> [Provided information]:
■ ■ ■

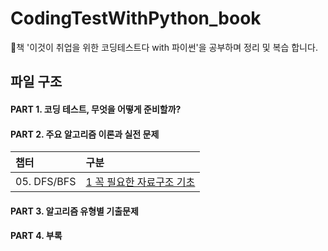 # CodingTestWithPython_book

📙책 '이것이 취업을 위한 코딩테스트다 with 파이썬'을 공부하며 정리 및 복습 합니다.

## 파일 구조

#### PART 1. 코딩 테스트, 무엇을 어떻게 준비할까?

#### PART 2. 주요 알고리즘 이론과 실전 문제

| 챕터        | 구분                                                                                                                        |
| :---------- | :-------------------------------------------------------------------------------------------------------------------------- |
| 05. DFS/BFS | [1 꼭 필요한 자료구조 기초](https://github.com/yeana07/CodingTestWithPython_book/blob/main/PART_02/CHAPTER05/ch5_1_note.md) |

#### PART 3. 알고리즘 유형별 기출문제

#### PART 4. 부록
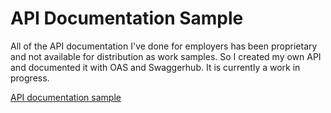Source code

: # API Documentation Sample

All of the API documentation I've done for employers has been proprietary and not available for distribution as work samples. So I created my own API and documented it with OAS and Swaggerhub. It is currently a work in progress.

[API documentation sample](https://app.swaggerhub.com/apis-docs/pwitcher/SongbookApi/1.0.0)
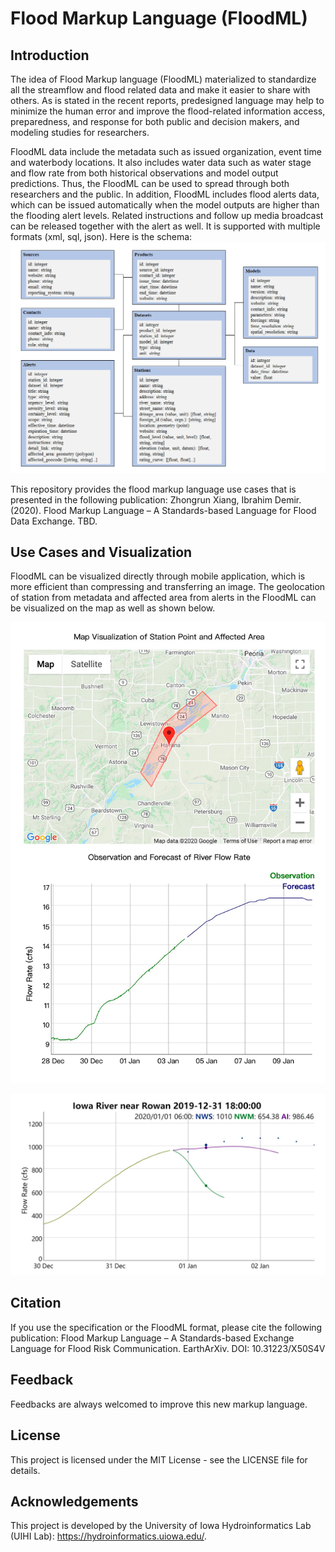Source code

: # Flood Markup Language (FloodML)

## Introduction
The idea of Flood Markup language (FloodML) materialized to standardize all the streamflow and flood related data and make it easier to share with others. As is stated in the recent reports, predesigned language may help to minimize the human error and improve the flood-related information access, preparedness, and response for both public and decision makers, and modeling studies for researchers.

FloodML data include the metadata such as issued organization, event time and waterbody locations. It also includes water data such as water stage and flow rate from both historical observations and model output predictions. Thus, the FloodML can be used to spread through both researchers and the public. In addition, FloodML includes flood alerts data, which can be issued automatically when the model outputs are higher than the flooding alert levels. Related instructions and follow up media broadcast can be released together with the alert as well. It is supported with multiple formats (xml, sql, json). Here is the schema:
![schema](/schema/schema.png)

This repository provides the flood markup language use cases that is presented in the following publication:
Zhongrun Xiang, Ibrahim Demir. (2020). Flood Markup Language – A Standards-based Language for Flood Data Exchange. TBD.

## Use Cases and Visualization
FloodML can be visualized directly through mobile application, which is more efficient than compressing and transferring an image. The geolocation of station from metadata and affected area from alerts in the FloodML can be visualized on the map as well as shown below.

![vis1](/use_cases/use_case_3_visualization_of_alert/vis_of_alert.jpg)

![vis2](/use_cases/use_case_4_multiple_forecasts/vis_multiple_forecasts.jpg)

## Citation
If you use the specification or the FloodML format, please cite the following publication:
Flood Markup Language – A Standards-based Exchange Language for Flood Risk Communication. EarthArXiv. DOI: 10.31223/X50S4V

## Feedback
Feedbacks are always welcomed to improve this new markup language.

## License
This project is licensed under the MIT License - see the LICENSE file for details.

## Acknowledgements
This project is developed by the University of Iowa Hydroinformatics Lab (UIHI Lab):
https://hydroinformatics.uiowa.edu/.

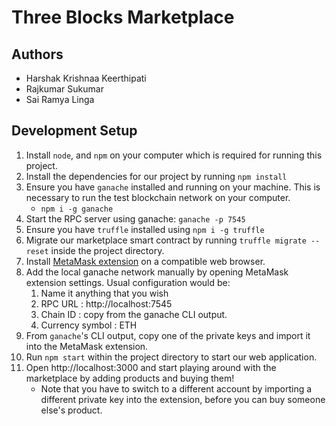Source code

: # Three Blocks Marketplace

## Authors
- Harshak Krishnaa Keerthipati
- Rajkumar Sukumar
- Sai Ramya Linga

## Development Setup
1) Install `node`, and `npm` on your computer which is required for running this project.
2) Install the dependencies for our project by running `npm install`
3) Ensure you have `ganache` installed and running on your machine. This is necessary to run the test blockchain network on your computer.
   - `npm i -g ganache`
4) Start the RPC server using ganache: `ganache -p 7545`
5) Ensure you have `truffle` installed using `npm i -g truffle`
6) Migrate our marketplace smart contract by running `truffle migrate --reset` inside the project directory.
7) Install [MetaMask extension](https://metamask.io) on a compatible web browser.
8) Add the local ganache network manually by opening MetaMask extension settings. Usual configuration would be:
   1) Name it anything that you wish
   2) RPC URL : http://localhost:7545
   3) Chain ID : copy from the ganache CLI output.
   4) Currency symbol : ETH
9) From `ganache`'s CLI output, copy one of the private keys and import it into the MetaMask extension.
10) Run `npm start` within the project directory to start our web application.
11) Open http://localhost:3000 and start playing around with the marketplace by adding products and buying them!
    - Note that you have to switch to a different account by importing a different private key into the extension, before you can buy someone else's product.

■ ■ ■

> [What you are asked to do]: Scan the preceding listing for the string "that" and copy every line where it occurs.

> [Response to the exercise]:
This repository provides the flood markup language use cases that is presented in the following publication:
   1) Name it anything that you wish
    - Note that you have to switch to a different account by importing a different private key into the extension, before you can buy someone else's product.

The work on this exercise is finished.